Becker in conversation with Dr Jon Wood, Research Curator Henry Moore Institute
'The Life of Anton Lesseman' is an attempt to reconstruct a relationship with history via the production of a confabulated life of a fictional artist: ‘Anton Lesseman’ (1899-1971), whose biography and work have been meticulously researched and fabricated. The project emerged during a Henry Moore Institute Research Fellowship in 2011, where Becker raised the possibility of such an imposture being used to re-evaluate gaps in art history, and the lives and works of artists who have been lost into the past. Both an imaginative questioning of the idea of the artist and a creative approach to archiving and historical research, ‘The Life of Anton Lesseman’ demonstrates the potential of imagination to operate alongside the ‘fixed’ ideology of the archive by merging two systems in apparent opposition.

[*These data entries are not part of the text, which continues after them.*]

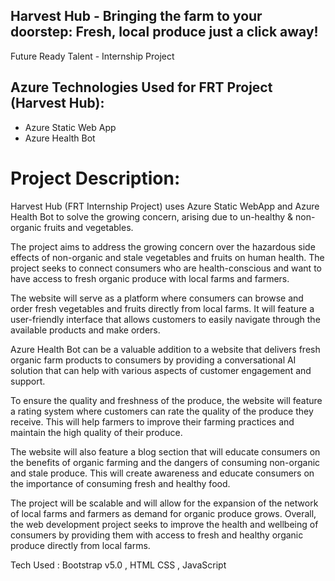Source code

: ## Harvest Hub - Bringing the farm to your doorstep: Fresh, local produce just a click away!
Future Ready Talent - Internship Project

## Azure Technologies Used for FRT Project (Harvest Hub):
* Azure Static Web App
* Azure Health Bot

# Project Description: 

   Harvest Hub (FRT Internship Project) uses Azure Static WebApp and Azure Health Bot to solve the growing concern, arising due to un-healthy & non-organic fruits and vegetables.
   
   The project aims to address the growing concern over the hazardous side effects of non-organic and stale vegetables and fruits on human health. The project seeks to connect consumers who are health-conscious and want to have access to fresh organic produce with local farms and farmers.

   The website will serve as a platform where consumers can browse and order fresh vegetables and fruits directly from local farms. It will feature a user-friendly interface that allows customers to easily navigate through the available products and make orders.
   
   Azure Health Bot can be a valuable addition to a website that delivers fresh organic farm products to consumers by providing a conversational AI solution that can help with various aspects of customer engagement and support. 

   To ensure the quality and freshness of the produce, the website will feature a rating system where customers can rate the quality of the produce they receive. This will help farmers to improve their farming practices and maintain the high quality of their produce.

   The website will also feature a blog section that will educate consumers on the benefits of organic farming and the dangers of consuming non-organic and stale produce. This will create awareness and educate consumers on the importance of consuming fresh and healthy food.

   The project will be scalable and will allow for the expansion of the network of local farms and farmers as demand for organic produce grows. Overall, the web development project seeks to improve the health and wellbeing of consumers by providing them with access to fresh and healthy organic produce directly from local farms.
   
   Tech Used :   Bootstrap v5.0 ,  HTML CSS , JavaScript


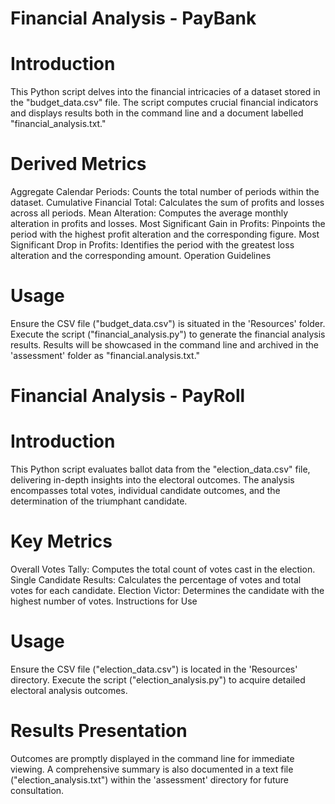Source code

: # Financial Analysis - PayBank

# Introduction

This Python script delves into the financial intricacies of a dataset stored in the "budget_data.csv" file. The script computes crucial financial indicators and displays results both in the command line and a document labelled "financial_analysis.txt."

# Derived Metrics

Aggregate Calendar Periods: Counts the total number of periods within the dataset.
Cumulative Financial Total: Calculates the sum of profits and losses across all periods.
Mean Alteration: Computes the average monthly alteration in profits and losses.
Most Significant Gain in Profits: Pinpoints the period with the highest profit alteration and the corresponding figure.
Most Significant Drop in Profits: Identifies the period with the greatest loss alteration and the corresponding amount.
Operation Guidelines

# Usage

Ensure the CSV file ("budget_data.csv") is situated in the 'Resources' folder.
Execute the script ("financial_analysis.py") to generate the financial analysis results.
Results will be showcased in the command line and archived in the 'assessment' folder as "financial.analysis.txt."

# Financial Analysis - PayRoll

# Introduction

This Python script evaluates ballot data from the "election_data.csv" file, delivering in-depth insights into the electoral outcomes. The analysis encompasses total votes, individual candidate outcomes, and the determination of the triumphant candidate.


# Key Metrics

Overall Votes Tally: Computes the total count of votes cast in the election.
Single Candidate Results: Calculates the percentage of votes and total votes for each candidate.
Election Victor: Determines the candidate with the highest number of votes.
Instructions for Use

# Usage

Ensure the CSV file ("election_data.csv") is located in the 'Resources' directory.
Execute the script ("election_analysis.py") to acquire detailed electoral analysis outcomes.

# Results Presentation

Outcomes are promptly displayed in the command line for immediate viewing.
A comprehensive summary is also documented in a text file ("election_analysis.txt") within the 'assessment' directory for future consultation.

By inventing a sculptor, Anton Lesseman, and having him ‘pass by’ neglected figures in art history, like Gertrude Hermes and Clare Sheridan, as well as some neglected histories e.g. the Artist’s International or the forgotten scandal of the Dunera Boys, both Lesseman and they were suddenly illuminated.
‘The Life of Anton Lesseman’ resulted in an archive containing family photographs, images sourced from the internet and the Imperial War Museum Archive, a host of ‘original’ drawings, sculptures, paintings, sketchbook pages and maquettes made by Becker and a small collective of other artists (who were given a short brief and commissioned to make work ‘in the style of’, by or about Lesseman by researching work by other artists made during the same periods) as well as a 200 page fictional autobiography, handwritten letters, poetry and short stories on the subject of sculpture.

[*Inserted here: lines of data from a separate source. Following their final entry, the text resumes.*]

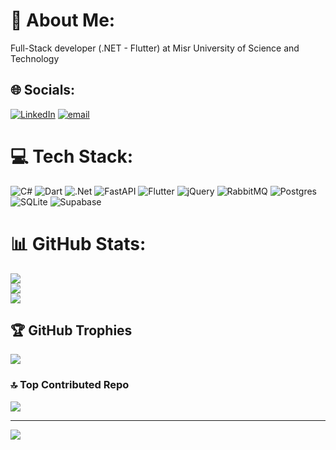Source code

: # 💫 About Me:
Full-Stack developer (.NET - Flutter) at Misr University of Science and Technology


## 🌐 Socials:
[![LinkedIn](https://img.shields.io/badge/LinkedIn-%230077B5.svg?logo=linkedin&logoColor=white)](https://linkedin.com/in/https://www.linkedin.com/in/ahmed-khaled-31a4061a1/) [![email](https://img.shields.io/badge/Email-D14836?logo=gmail&logoColor=white)](mailto:ahmedkhaledibrahim20@gmail.com) 

# 💻 Tech Stack:
![C#](https://img.shields.io/badge/c%23-%23239120.svg?style=for-the-badge&logo=csharp&logoColor=white) ![Dart](https://img.shields.io/badge/dart-%230175C2.svg?style=for-the-badge&logo=dart&logoColor=white) ![.Net](https://img.shields.io/badge/.NET-5C2D91?style=for-the-badge&logo=.net&logoColor=white) ![FastAPI](https://img.shields.io/badge/FastAPI-005571?style=for-the-badge&logo=fastapi) ![Flutter](https://img.shields.io/badge/Flutter-%2302569B.svg?style=for-the-badge&logo=Flutter&logoColor=white) ![jQuery](https://img.shields.io/badge/jquery-%230769AD.svg?style=for-the-badge&logo=jquery&logoColor=white) ![RabbitMQ](https://img.shields.io/badge/rabbitmq-FF6600?style=for-the-badge&logo=rabbitmq&logoColor=white) ![Postgres](https://img.shields.io/badge/postgres-%23316192.svg?style=for-the-badge&logo=postgresql&logoColor=white) ![SQLite](https://img.shields.io/badge/sqlite-%2307405e.svg?style=for-the-badge&logo=sqlite&logoColor=white) ![Supabase](https://img.shields.io/badge/Supabase-3ECF8E?style=for-the-badge&logo=supabase&logoColor=white)
# 📊 GitHub Stats:
![](https://github-readme-stats.vercel.app/api?username=ahmedkhaledibrahim&theme=radical&hide_border=false&include_all_commits=false&count_private=false)<br/>
![](https://nirzak-streak-stats.vercel.app/?user=ahmedkhaledibrahim&theme=radical&hide_border=false)<br/>
![](https://github-readme-stats.vercel.app/api/top-langs/?username=ahmedkhaledibrahim&theme=radical&hide_border=false&include_all_commits=false&count_private=false&layout=compact)

## 🏆 GitHub Trophies
![](https://github-profile-trophy.vercel.app/?username=ahmedkhaledibrahim&theme=radical&no-frame=false&no-bg=true&margin-w=4)

### 🔝 Top Contributed Repo
![](https://github-contributor-stats.vercel.app/api?username=ahmedkhaledibrahim&limit=5&theme=dark&combine_all_yearly_contributions=true)

---
[![](https://visitcount.itsvg.in/api?id=ahmedkhaledibrahim&icon=0&color=0)](https://visitcount.itsvg.in)

<!-- Proudly created with GPRM ( https://gprm.itsvg.in ) -->
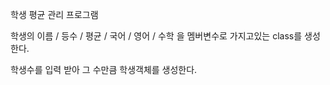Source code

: 학생 평균 관리 프로그램

학생의 이름 / 등수 / 평균 / 국어 / 영어 / 수학 
을 멤버변수로 가지고있는 class를 생성한다.


학생수를 입력 받아
그 수만큼 학생객체를 생성한다.

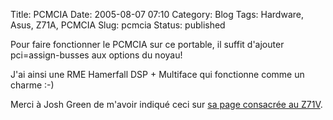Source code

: Title: PCMCIA
Date: 2005-08-07 07:10
Category: Blog
Tags: Hardware, Asus, Z71A, PCMCIA
Slug: pcmcia
Status: published

Pour faire fonctionner le PCMCIA sur ce portable, il suffit d'ajouter
pci=assign-busses aux options du noyau!

J'ai ainsi une RME Hamerfall DSP + Multiface qui fonctionne comme un
charme :-)

Merci à Josh Green de m'avoir indiqué ceci sur [sa page consacrée au
Z71V](http://resonance.org/~josh/laptop.html).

This ‘estate’ became the first ever body of work by a fictional artist to be acquired by an art historical archive. The use of a collective of contemporary artists to create a fictional art historical archive is also without precedent.

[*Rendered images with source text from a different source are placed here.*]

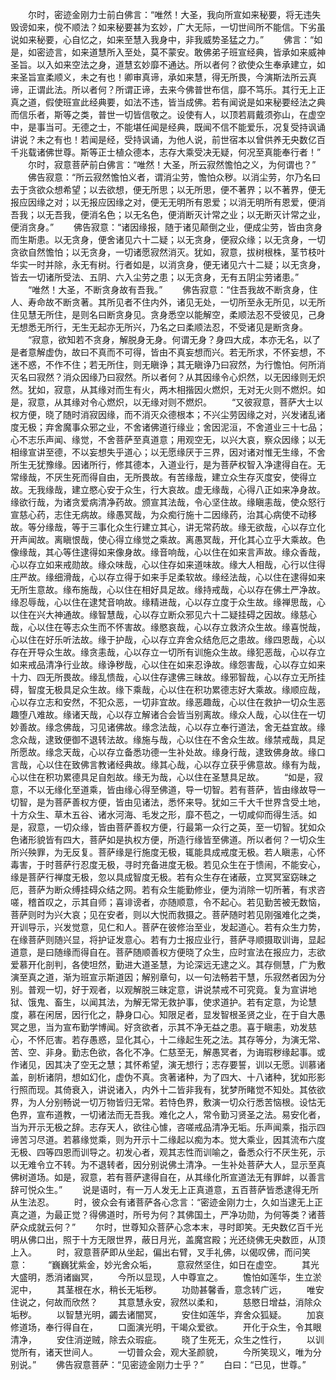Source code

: <!-- { "loadSidebar": true } -->
　　尔时，密迹金刚力士前白佛言：“唯然！大圣，我向所宣如来秘要，将无违失毁谤如来，傥不顺法？如来秘要甚为玄妙，广大无际，一切世间所不能信。下劣虽说如来秘要，心自忆之，如来至慧入我身中，非我威势圣猛之力。”
　　佛言：“如是，如密迹言，如来道慧所入至处，莫不蒙安。敢佛弟子班宣经典，皆承如来威神圣旨。以入如来空法之身，道慧玄妙靡不通达。所以者何？欲使众生奉承建立，如来圣旨宣柔顺义，未之有也！卿审真谛，承如来慧，得无所畏，今演斯法所云真谛，正谓此法。所以者何？所谓正谛，去来今佛普世布信，靡不笃乐。其行无上正真之道，假使班宣此经典要，如法不违，皆当成佛。若有闻说是如来秘要经法之典而信乐者，斯等之类，普世一切皆信敬之。设使有人，以顶若肩戴须弥山，在虚空中，是事当可。无德之士，不能堪任闻是经典，既闻不信不能爱乐，况复受持讽诵讲说？未之有也！若闻是经，受持讽诵，为他人说，前世宿本以曾供养无央数亿百千兆载诸佛世尊。斯等正士植众德本，志存大乘受决无疑，何况至真能奉行者！”
　　尔时，寂意菩萨前白佛言：“唯然！大圣，所云寂然憺怕之义，为何谓也？”
　　佛告寂意：“所云寂然憺怕义者，谓消尘劳，憺怕众秽。以消尘劳，尔乃名曰去于贪欲众想希望；以去欲想，便无所思；以无所思，便不著界；以不著界，便无报应因缘之对；以无报应因缘之对，便无无明所有恩爱；以消无明所有恩爱，便消吾我；以无吾我，便消名色；以无名色，便消断灭计常之业；以无断灭计常之业，便消贪身。”
　　佛告寂意：“诸因缘报，随于诸见颠倒之业，便成尘劳，皆由贪身而生斯患。以无贪身，便舍诸见六十二疑；以无贪身，便寂众缘；以无贪身，一切贪欲自然憺怕；以无贪身，一切诸愿寂然消灭。犹如，寂意，拔树根株，茎节枝叶华实一时并除，永无有树。行者如是，以消贪身，便无诸见六十二疑；以无贪身，皆去一切诸所受法、五阴、六入尘劳之患；以无贪身，无有五阴尘劳诸患。”
　　“唯然！大圣，不断贪身故有吾我。”
　　佛告寂意：“住吾我故不断贪身，住人、寿命故不断贪著。其所见者不住内外，诸见无处，一切所至永无所见，以无所住见慧无所住，是则名曰断贪身见。贪身悉空以能解空，柔顺法忍不受彼见，己身无想悉无所行，无生无起亦无所兴，乃名之曰柔顺法忍，不受诸见是断贪身。
　　“寂意，欲知若不贪身，解脱身无身。何谓无身？身四大成，本亦无名，以了是者意解虚伪，故曰不真而不可得，皆由不真妄想而兴。若无所求，不怀妄想，不迷不惑，不作不住；若无所住，则无瞋诤；其无瞋诤乃曰寂然，为行憺怕。何所消灭名曰寂然？消众因缘乃曰寂然。所以者何？从其因缘令心炽然，以无因缘则无炽然。犹如，寂意，从其缘对而生有火，两木相揩因火燃炽，无对无火则不燃炽。如是，寂意，从其缘对令心燃炽，以无缘对则不燃炽。
　　“又彼寂意，菩萨大士以权方便，晓了随时消寂因缘，而不消灭众德根本；不兴尘劳因缘之对，兴发诸乱诸度无极；弃舍魔事众邪之业，不舍诸佛道行缘业；舍因泥洹，不舍道业三十七品；心不志乐声闻、缘觉，不舍菩萨至真道意；用观空无，以兴大哀，察众因缘；以无相缘宣讲至德，不以妄想失乎道心；以无愿缘厌于三界，因对诸对惟无生缘，不舍所生无犹豫缘。因诸所行，修其德本，入道业行，是为菩萨权智入净逮得自在。无常缘哉，不厌生死而得自由，无所畏故。有苦缘哉，建立众生存灭度安，使得立故。无我缘哉，建立愍心安于众生，行大哀故。虚无缘哉，心得八正如来净身故。缘欲行哉，为诸贪爱病清净药故。颁宣其法哉，令心坚住故。缘瞋恚哉，使众怒行宣慈心药，志住无病故。缘愚冥哉，为众痴行施十二因缘药，治其心病使不动移故。等分缘哉，等于三事化众生行建立其心，讲无常药故。缘无欲哉，心以存立化开声闻故。离瞋恨哉，使心得立缘觉之乘故。离愚冥哉，开化其心立乎大乘故。色像缘哉，其心等住逮得如来像身故。缘音响哉，心以住在如来言声故。缘众香哉，心以存立如来戒勋故。缘众味哉，心以住存如来道味故。缘大人相哉，心行以住得庄严故。缘细滑哉，心以存立得于如来手足柔软故。缘经法哉，心以住在逮得如来无所生意故。缘布施哉，心以住在相好具足故。缘持戒哉，心以存在佛土严净故。缘忍辱哉，心以住在逮梵音响故。缘精进哉，心以存立度于众生故。缘禅思哉，心以住在兴大神通故。缘智慧哉，心以存立断众邪见六十二疑挂碍之因故。缘慈心哉，心以住在等志众生而不怀害故。缘愍哀哉，心以存立救济众生故。缘喜悦哉，心以住在好乐听法故。缘于护哉，心以存立弃舍众结危厄之患故。缘四恩哉，心以存在开导众生故。缘贪恚哉，心以存立一切所有训施众生故。缘犯恶哉，心以存立如来戒品清净行业故。缘诤秽哉，心以住在如来忍诤故。缘怨害哉，心以存立如来十力、四无所畏故。缘乱愦哉，心以住存逮佛三昧故。缘邪智哉，心以存立无所挂碍，智度无极具足众生故。缘下乘哉，心以住在积功累德志好大乘故。缘顺应哉，心以存立志和安然，不犯众恶，一切非宜故。缘恶趣哉，心以住在救护一切众生恶趣堕八难故。缘诸天哉，心以存立解诸合会皆当别离故。缘众人哉，心以住在一切妙善故。缘念佛哉，习见诸佛故。缘念法哉，心以存立奉行道法，舍无益宜故。缘念众哉，逮致便御不退转法故。缘施与哉，心以住在不舍众生故。缘禁戒哉，具足所愿故。缘念天哉，心以存立备悉功德一生补处故。缘身行哉，逮致佛身故。缘口言哉，心以住在致佛言教诸经典故。缘其心哉，心以存立获乎佛意故。缘有为哉，心以住在积功累德具足自剋故。缘无为哉，心以住在圣慧具足故。
　　“如是，寂意，不以无缘化至道乘，皆由缘心得至佛道，导一切智。若有菩萨，皆由缘故导一切智，是为菩萨善权方便，皆由见诸法，悉怀来导。犹如三千大千世界含受土地，十方众生、草木五谷、诸水河海、毛发之形，靡不苞之，一切咸仰而得生活。如是，寂意，一切众缘，皆由菩萨善权方便，行最第一众行之英，至一切智。犹如众色诸形貌皆有四大，菩萨如是执权方便，所造行缘皆至佛道。所以者何？一切众生所兴殃罪，为无反复。菩萨缘是行施度无极，辄能具成戒度无极。若人瞋恚，心怀毒害，于时菩萨行忍度无极，寻时充备进度无极。若见众生在于愦闹，不能安心，缘是菩萨行禅度无极，忽以具成智度无极。若有众生存在诸蔽，立冥冥室窈昧之厄，菩萨为断众缚挂碍众结之网。若有众生能勤修业，便为消除一切所著，有求咨嗟，稽首叹之，示其自师；喜诽谤者，亦随顺意，令不起心。若见勤苦被无数恼，菩萨则时为兴大哀；见在安者，则以大悦而救摄之。菩萨随时若见刚强难化之类，开训导示，兴发觉意，见仁和人。菩萨在彼修治至业，发起道心。若有众生力势，在缘菩萨则随兴显，将护证发意心。若有力士报应业行，菩萨寻顺摄取训诲，显起道意，是曰随缘而得自在。菩萨随顺善权方便晓了众生，应时宣法在报应力，志欲爱慕开化剖判，各使坦然，勤进大道圣慧，为论深远无逮之义。其存侧慧，广为敷演至真之道，渐为班宣示斯道因；解别章句，以一句法畅若干慧，乐寂然者因为分别。普观一切，好于观者，以观解脱三昧定意，讲说禁戒不可究竟。复为宣讲地狱、饿鬼、畜生，以闻其法，为解无常无救护事，使求道护。若有定意，为论慧度，慕在闲居，因行化之，静身口心。知限足者，显发智根圣贤之业，在于自大愚冥之思，当为宣布勤学博闻。好贪欲者，示其不净无益之患。喜于瞋恚，劝发慈心，不怀厄害。若存愚惑，显化其心，十二缘起生死之法。其存等分，为演无常、苦、空、非身。勤志色欲，各化不净。仁慈至无，解愚冥者，为诲瑕秽缘起事。或作诸见，因其决了空无之慧；其怀希望，演无想行；志存要誓，训以无愿。训慕诸盖，剖析诸阴，想如幻化，虚伪不真。贪著诸种，为了四大、十八诸种，犹如形影行照而现。其倚衰入，讲说诸入，内外十二皆非我有，犹梦所睹觉不知处。其依欲界，为人分别畅说一切万物皆归无常。若恃色界，敷演一切众行悉苦恼根。设怙无色界，宣布道教，一切诸法而无吾我。难化之人，常令勤习贤圣之法。易安化者，当为开示无极之辞。志存天人，欲往心懅，咨嗟戒品清净无垢。乐声闻乘，指示四谛苦习尽道。若慕缘觉乘，则为开示十二缘起以痴为本。觉大乘业，因其流布六度无极、四等四恩而训导之。初发心者，观其志性而训喻之，备悉众行不厌生死，示以无难令立不转。为不退转者，因分别说佛土清净。一生补处菩萨大人，显示至真佛树道场。如是，寂意，若有菩萨逮得自在，从其缘化所宣道法无有罪衅，以善言辞可悦众生。”
　　说是语时，有一万人发无上正真道意，五百菩萨皆悉逮得无所从生法忍。
　　时，彼众会有诸菩萨各心念言：“密迹金刚力士，久如当逮无上正真之道，为最正觉？得佛道时，所号为何？其佛国土，严净功勋，为何等类？诸菩萨众成就云何？”
　　尔时，世尊知众菩萨心念本末，寻时即笑。无央数亿百千光明从佛口出，照于十方无限世界，蔽日月光，盖魔宫殿；光还绕佛无央数匝，从顶上入。
　　时，寂意菩萨即从坐起，偏出右臂，叉手礼佛，以偈叹佛，而问笑意：
　　“巍巍犹紫金，妙光舍众垢，
　　意寂然坚住，如日在虚空。
　　其光大盛明，悉消诸幽冥，
　　今所以显现，人中尊宣之。
　　憺怕如莲华，生立淤泥中，
　　其茎根在水，稍长无垢秽。
　　功勋甚馨香，意念转广远，
　　唯安住说之，何故而欣然？
　　其意慧永安，寂然以柔和，
　　慈愍日增益，消除众垢秽。
　　以智慧光明，蠲去诸闇冥，
　　安住如莲华，弃舍众狐疑。
　　加哀修道场，奉行得自在，
　　口面演光明，干竭众爱欲。
　　开化于众生，令其眼清净，
　　安住消逆贼，除去众瑕疵。
　　晓了生死无，众生之性行，
　　以训觉所有，诸天世间人。
　　一切普众会，观大圣颜貌，
　　今所笑现义，唯为分别说。”
　　佛告寂意菩萨：“见密迹金刚力士乎？”
　　白曰：“已见，世尊。”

‘Standing Woman’, 1958, bronze, private collection. Created by Lewis Robinson. Leeds Museums and Galleries (Henry Moore Institute Archive)
‘Study of Adelaide Lesseman by William Coldstream’, c. 1939. Oil on canvas. Created by Nadia Hebson, 2013. Courtesy of the artist.
Untitled (Head). Circa 1938. Unfired clay. Paul Becker. 2013. Leeds Museums and Galleries (Henry Moore Institute Archive)
Sketchbook pages & poems, circa 1920’s. Created by Jesse Leroy Smith, 2013. Leeds Museums and Galleries (Henry Moore Institute Archive)
Cover of My Life by Anton Lesseman, published by Henry Moore Institute, 2013.
‘Study for Laocoön’, oil on tin, 1966. Paul Becker, 2013. Leeds Museums and Galleries (Henry Moore Institute Archive)
Now ratified by the HMI archive, the ‘The Life of Anton Lesseman’ presents both an opportunity to critically re-evaluate ‘lost’ artists, and, intriguingly, the possibility of further study into Lesseman’s own faux existence. It further resulted in a forthcoming publication: My Life by Anton Lesseman, No. 68 in the HMI ‘Essays on Sculpture’ series, containing extracts from the artist’s autobiography, images of his work, and introductory texts by Lisa Le Feuvre & Dr. Jon Wood, and an exhibition to be held in 2014 at the Henry Moore Institute Library, in Leeds.